From Institute for Southern Studies:
On May 20, 1865 United States General Edward M. McCook gave the first reading of the Emancipation Proclamation in the state of Florida. It was a moment that African Americans had fought for. During the Civil War, over 1,000 black Floridians had joined nearly a quarter of a million African Americans across the nation to serve in the Union Army and Navy.
Many more worked as scouts, spies, and laborers in a struggle to end the long nightmare of slavery. Henceforth, black Floridians observed May 20 as a sacred day of remembrance of the Peculiar Institution’s many victims, and in hope that the nation would nevermore place property rights above human rights.

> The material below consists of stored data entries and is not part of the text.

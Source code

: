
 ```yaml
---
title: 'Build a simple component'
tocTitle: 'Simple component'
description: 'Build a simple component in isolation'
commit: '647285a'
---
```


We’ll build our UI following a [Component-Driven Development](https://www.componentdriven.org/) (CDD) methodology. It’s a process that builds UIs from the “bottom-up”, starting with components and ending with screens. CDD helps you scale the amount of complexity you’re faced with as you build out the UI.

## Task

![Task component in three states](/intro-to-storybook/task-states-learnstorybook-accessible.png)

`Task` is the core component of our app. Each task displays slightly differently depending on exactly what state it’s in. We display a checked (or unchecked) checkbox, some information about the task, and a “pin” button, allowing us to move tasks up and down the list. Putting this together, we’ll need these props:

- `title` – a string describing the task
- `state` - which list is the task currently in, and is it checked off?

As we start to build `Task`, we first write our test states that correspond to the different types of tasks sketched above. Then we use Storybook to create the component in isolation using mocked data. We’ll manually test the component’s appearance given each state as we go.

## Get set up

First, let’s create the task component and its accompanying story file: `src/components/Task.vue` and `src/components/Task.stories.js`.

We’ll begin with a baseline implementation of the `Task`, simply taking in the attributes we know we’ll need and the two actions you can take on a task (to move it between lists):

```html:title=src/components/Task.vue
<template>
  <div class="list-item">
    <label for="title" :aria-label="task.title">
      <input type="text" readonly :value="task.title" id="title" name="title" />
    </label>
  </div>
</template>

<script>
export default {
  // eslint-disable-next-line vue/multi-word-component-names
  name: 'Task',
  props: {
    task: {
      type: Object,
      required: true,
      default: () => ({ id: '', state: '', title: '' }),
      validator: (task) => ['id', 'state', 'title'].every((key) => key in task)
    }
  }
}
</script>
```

African Americans understood however, that slavery continued to exist in our hemisphere. In the decades after May 20, black churches and conventions organized to protest slavery in Latin America, particularly in Brazil and Cuba. One mass meeting, chaired by the great abolitionist Henry Highland Garnett at Mother Bethel A.M.E. Church in Philadelphia, led to the formation of the American Foreign Anti-Slavery Society in 1877.
…
Courageous voices spoke against the insidious new slavery. Foremost among these was Florida’s Stetson Kennedy. In 1952, Kennedy risked life and limb to gather testimony about slavery in the South, and he presented this evidence before the United Nations Commission on Forced Labor in Geneva.
Modern day slavery continues to exist in Florida. Barry Estabrook notes in his recently published book Tomatoland, that, “In the last fifteen years, Florida law enforcement officials have freed more than one thousand men and women who have been held and forced to work against their will in the fields of Florida, and that represents only the tip of the iceberg. Most instances of slavery go unreported.”